◆ What this task involves
The output should be all lines of the entries below in which the word "tests" occurs.

◆ Data for this task
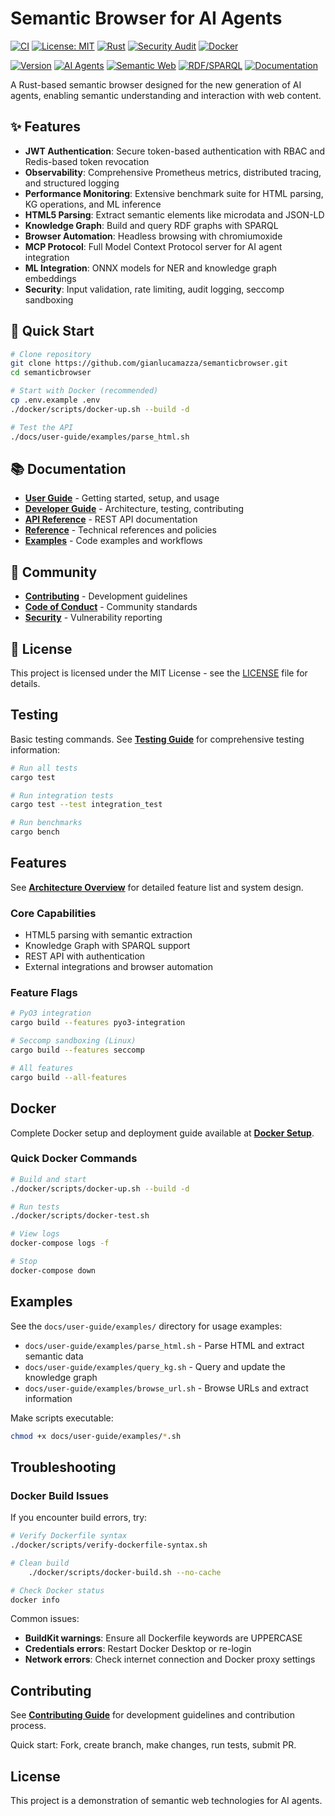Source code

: # Semantic Browser for AI Agents

[![CI](https://img.shields.io/github/actions/workflow/status/gianlucamazza/semanticbrowser/ci.yml?branch=main&label=CI&logo=github)](https://github.com/gianlucamazza/semanticbrowser/actions/workflows/ci.yml)
[![License: MIT](https://img.shields.io/badge/License-MIT-yellow.svg)](https://opensource.org/licenses/MIT)
[![Rust](https://img.shields.io/badge/rust-stable-blue.svg?logo=rust)](https://www.rust-lang.org)
[![Security Audit](https://img.shields.io/github/actions/workflow/status/gianlucamazza/semanticbrowser/security.yml?label=security&logo=github)](https://github.com/gianlucamazza/semanticbrowser/actions/workflows/security.yml)
[![Docker](https://img.shields.io/badge/docker-ready-2496ED?logo=docker&logoColor=white)](https://github.com/gianlucamazza/semanticbrowser)

[![Version](https://img.shields.io/badge/version-0.1.3-blue.svg)](https://github.com/gianlucamazza/semanticbrowser)
[![AI Agents](https://img.shields.io/badge/AI-Agents-FF6F00?logo=robot&logoColor=white)](https://github.com/gianlucamazza/semanticbrowser)
[![Semantic Web](https://img.shields.io/badge/Semantic-Web-blue?logo=w3c)](https://github.com/gianlucamazza/semanticbrowser)
[![RDF/SPARQL](https://img.shields.io/badge/RDF-SPARQL-4285F4)](https://github.com/gianlucamazza/semanticbrowser)
[![Documentation](https://img.shields.io/badge/docs-latest-blue?logo=readthedocs&logoColor=white)](./docs/)

A Rust-based semantic browser designed for the new generation of AI agents, enabling semantic understanding and interaction with web content.

## ✨ Features

- **JWT Authentication**: Secure token-based authentication with RBAC and Redis-based token revocation
- **Observability**: Comprehensive Prometheus metrics, distributed tracing, and structured logging
- **Performance Monitoring**: Extensive benchmark suite for HTML parsing, KG operations, and ML inference
- **HTML5 Parsing**: Extract semantic elements like microdata and JSON-LD
- **Knowledge Graph**: Build and query RDF graphs with SPARQL
- **Browser Automation**: Headless browsing with chromiumoxide
- **MCP Protocol**: Full Model Context Protocol server for AI agent integration
- **ML Integration**: ONNX models for NER and knowledge graph embeddings
- **Security**: Input validation, rate limiting, audit logging, seccomp sandboxing

## 🚀 Quick Start

```bash
# Clone repository
git clone https://github.com/gianlucamazza/semanticbrowser.git
cd semanticbrowser

# Start with Docker (recommended)
cp .env.example .env
./docker/scripts/docker-up.sh --build -d

# Test the API
./docs/user-guide/examples/parse_html.sh
```

## 📚 Documentation

- **[User Guide](./docs/user-guide/)** - Getting started, setup, and usage
- **[Developer Guide](./docs/developer-guide/)** - Architecture, testing, contributing
- **[API Reference](./docs/api/)** - REST API documentation
- **[Reference](./docs/reference/)** - Technical references and policies
- **[Examples](./docs/user-guide/examples/)** - Code examples and workflows

## 🤝 Community

- **[Contributing](./docs/developer-guide/contributing.md)** - Development guidelines
- **[Code of Conduct](./docs/reference/code-of-conduct.md)** - Community standards
- **[Security](./docs/reference/security.md)** - Vulnerability reporting

## 📄 License

This project is licensed under the MIT License - see the [LICENSE](LICENSE) file for details.

## Testing

Basic testing commands. See **[Testing Guide](developer-guide/testing.md)** for comprehensive testing information:

```bash
# Run all tests
cargo test

# Run integration tests
cargo test --test integration_test

# Run benchmarks
cargo bench
```

## Features

See **[Architecture Overview](docs/architecture/README.md)** for detailed feature list and system design.

### Core Capabilities
- HTML5 parsing with semantic extraction
- Knowledge Graph with SPARQL support
- REST API with authentication
- External integrations and browser automation

### Feature Flags

```bash
# PyO3 integration
cargo build --features pyo3-integration

# Seccomp sandboxing (Linux)
cargo build --features seccomp

# All features
cargo build --all-features
```

## Docker

Complete Docker setup and deployment guide available at **[Docker Setup](user-guide/docker-setup.md)**.

### Quick Docker Commands

```bash
# Build and start
./docker/scripts/docker-up.sh --build -d

# Run tests
./docker/scripts/docker-test.sh

# View logs
docker-compose logs -f

# Stop
docker-compose down
```

## Examples

See the `docs/user-guide/examples/` directory for usage examples:
- `docs/user-guide/examples/parse_html.sh` - Parse HTML and extract semantic data
- `docs/user-guide/examples/query_kg.sh` - Query and update the knowledge graph
- `docs/user-guide/examples/browse_url.sh` - Browse URLs and extract information

Make scripts executable:
```bash
chmod +x docs/user-guide/examples/*.sh
```

## Troubleshooting

### Docker Build Issues

If you encounter build errors, try:

```bash
# Verify Dockerfile syntax
./docker/scripts/verify-dockerfile-syntax.sh

# Clean build
    ./docker/scripts/docker-build.sh --no-cache

# Check Docker status
docker info
```

Common issues:
- **BuildKit warnings**: Ensure all Dockerfile keywords are UPPERCASE
- **Credentials errors**: Restart Docker Desktop or re-login
- **Network errors**: Check internet connection and Docker proxy settings

## Contributing

See **[Contributing Guide](developer-guide/contributing.md)** for development guidelines and contribution process.

Quick start: Fork, create branch, make changes, run tests, submit PR.

## License

This project is a demonstration of semantic web technologies for AI agents.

◆ Task response
# Run all tests
# Run integration tests
# Run tests
Quick start: Fork, create branch, make changes, run tests, submit PR.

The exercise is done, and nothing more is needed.